The revolution of the Earth around the sun is the perfect lesson of how it should be / So if I can, I’ll learn / to journey and return / to never rest ’til I’ve seen all I can see. – Brendan James, “All I Can See”
The grief is equal opportunity these days.
Grief. I despise it. And yet, I welcome it.
The last time I felt this emotionally wrung out, I curled into the fetal position on a cramped airplane seat leaving Nairobi, pulled my kitenge blanket over my head and hid from the world — at least until we arrived in Dubai.
I wish I could cope with it that simply now.
Today, I leave Bozeman. This corner of Montana has snagged my heart. The closer I get to pulling out of town for the last time, it’s like a physical punch to the gut.
I’m not sure I know what roots are, but if I ever grow them, I’d love for it to be a place like Bozeman. Or just— Bozeman. Yeah, I’d love that.
If I’ve learned anything, it’s that I have no idea what the next year, or even the next day, will bring. I’ve become the master of dancing around the concrete, the definite. Will you come back to Bozeman? I’d like to, but I don’t know if, or when.
And the pain comes.
A glorious, painful adventure
The globe-trotting life seems like a glorious adventure — and it is, in a a lot of ways. It’s also painful.
I’m going to be brutally honest here. The Christian life is one of frustration. We are living in a broken version of what the world was supposed to be. Our true goal is (or should be) true and complete fellowship with God in heaven. This is where many would insert the phrase “in the world, but not of the world.”
In fact, I think that’s where so many Western Christians stumble. It’s easy to be OK with life when you live in the same place for a long time, have the same friends, go the same church and generally know what to expect from day to day. If you’ve reached your society’s ideal, what is there to be frustrated by?
When you have more than one “home,” I suppose it makes you more aware of this life’s transiency. But it doesn’t make each transition any less painful.
Wrenching yourself away from a place you’ve come to know and love for different reasons than that other place you knew and loved is brutal. Especially when you have no guarantee you’ll be able to return.
In the moment
I’m reminded of an episode of “Adventures in Odyssey,” a Christian radio program I listened to when I was young — oh man, back in the days of cassette tapes.
One episode dealt with what it meant to “count it all joy when you meet trials of various kinds” from James 1. Throughout the half-hour segment, the female character tried to deal with problems by cheerfully blurting out “count it all joy” every time she encountered a problem. By the end of the segment, she was flustered, her “count it all joy” more a shrill cry of desperation than a heartfelt declaration.
I’ve long remembered that episode because of the final conclusion.
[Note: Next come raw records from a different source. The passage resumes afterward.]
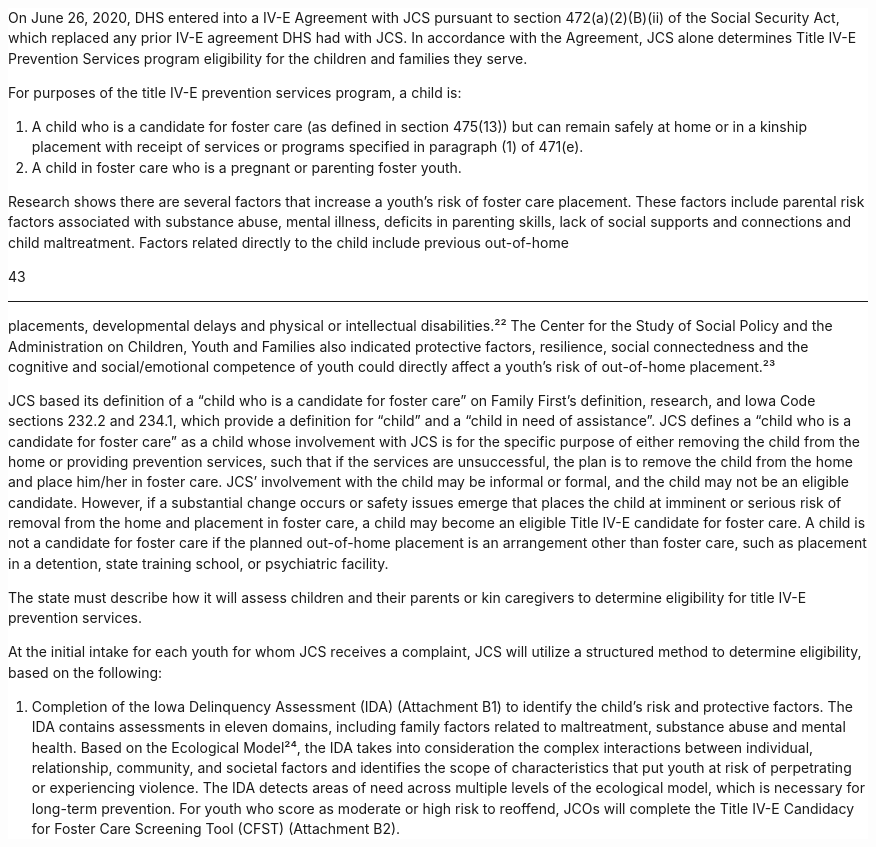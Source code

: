 On June 26, 2020, DHS entered into a IV-E Agreement with JCS pursuant to section 472(a)(2)(B)(ii) of the Social Security Act, which replaced any prior IV-E agreement DHS had with JCS. In accordance with the Agreement, JCS alone determines Title IV-E Prevention Services program eligibility for the children and families they serve.

For purposes of the title IV-E prevention services program, a child is:

1. A child who is a candidate for foster care (as defined in section 475(13)) but can remain safely at home or in a kinship placement with receipt of services or programs specified in paragraph (1) of 471(e).
2. A child in foster care who is a pregnant or parenting foster youth.

Research shows there are several factors that increase a youth’s risk of foster care placement. These factors include parental risk factors associated with substance abuse, mental illness, deficits in parenting skills, lack of social supports and connections and child maltreatment. Factors related directly to the child include previous out-of-home


43



---


placements, developmental delays and physical or intellectual disabilities.²² The Center for the Study of Social Policy and the Administration on Children, Youth and Families also indicated protective factors, resilience, social connectedness and the cognitive and social/emotional competence of youth could directly affect a youth’s risk of out-of-home placement.²³

JCS based its definition of a “child who is a candidate for foster care” on Family First’s definition, research, and Iowa Code sections 232.2 and 234.1, which provide a definition for “child” and a “child in need of assistance”. JCS defines a “child who is a candidate for foster care” as a child whose involvement with JCS is for the specific purpose of either removing the child from the home or providing prevention services, such that if the services are unsuccessful, the plan is to remove the child from the home and place him/her in foster care. JCS’ involvement with the child may be informal or formal, and the child may not be an eligible candidate. However, if a substantial change occurs or safety issues emerge that places the child at imminent or serious risk of removal from the home and placement in foster care, a child may become an eligible Title IV-E candidate for foster care. A child is not a candidate for foster care if the planned out-of-home placement is an arrangement other than foster care, such as placement in a detention, state training school, or psychiatric facility.

The state must describe how it will assess children and their parents or kin caregivers to determine eligibility for title IV-E prevention services.

At the initial intake for each youth for whom JCS receives a complaint, JCS will utilize a structured method to determine eligibility, based on the following:

1. Completion of the Iowa Delinquency Assessment (IDA) (Attachment B1) to identify the child’s risk and protective factors. The IDA contains assessments in eleven domains, including family factors related to maltreatment, substance abuse and mental health. Based on the Ecological Model²⁴, the IDA takes into consideration the complex interactions between individual, relationship, community, and societal factors and identifies the scope of characteristics that put youth at risk of perpetrating or experiencing violence. The IDA detects areas of need across multiple levels of the ecological model, which is necessary for long-term prevention. For youth who score as moderate or high risk to reoffend, JCOs will complete the Title IV-E Candidacy for Foster Care Screening Tool (CFST) (Attachment B2).

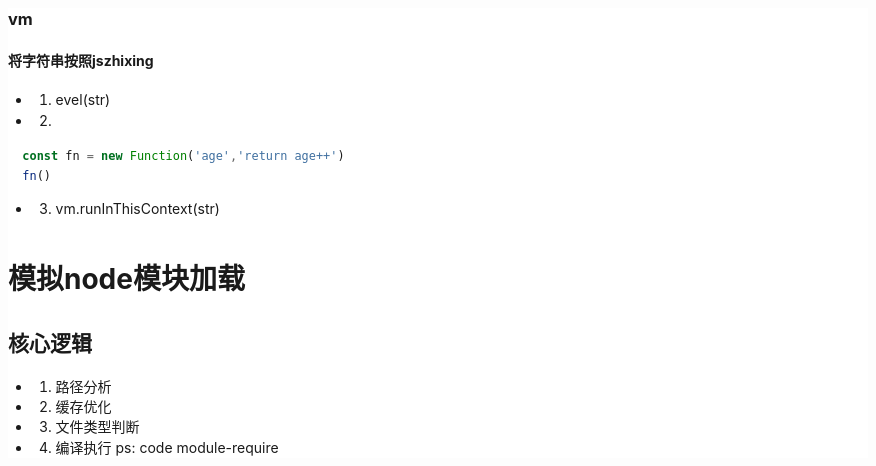   ### vm
  #### 将字符串按照jszhixing
  - 1. evel(str)
  - 2. 
  ```js
    const fn = new Function('age','return age++')
    fn()
  ```
  - 3. vm.runInThisContext(str)

  # 模拟node模块加载
  ## 核心逻辑
  - 1. 路径分析
  - 2. 缓存优化
  - 3. 文件类型判断
  - 4. 编译执行
  ps: code module-require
There’s a difference between joy and happiness. Running around with a fake smile plastered on your face is not living a joyful life. It’s weird. Unnerving. A lot like a clown. Just don’t do it, OK?
Joy comes when we constantly reaffirm who we are in Christ. When things are going well — too well. When things are messy, when you don’t feel very Christian.
Live life looking through the lens of the gospel. There but for the grace of God go I. Try it sometime. I have to warn you though — it’s, uh, revolutionary.
It’s what I cling to as I prepare to go back East and, God willing, finish raising the support needed to return to East Africa in January.
To journey, and return
In 2012, I shared songs and albums I’d consider part of the soundtrack of life. I’ve long identified Brendan James’ song, “All I Can See,” as my theme song.
I want to walk through this doorway / I want to open my mind / I want to pledge allegiance to all I can find
I first loved this song because of that wayfaring spirit. But as I listened to it recently, another part of the song struck me.
The revolution of the Earth around the sun is the perfect lesson of how it should be / So if I can, I’ll learn / to journey and return / to never rest til I’ve seen all I can see.
There’s nothing wrong with wanting to see everything you can, with greeting life with wide-open arms. But James doesn’t overlook that we often need someplace to land as we do it.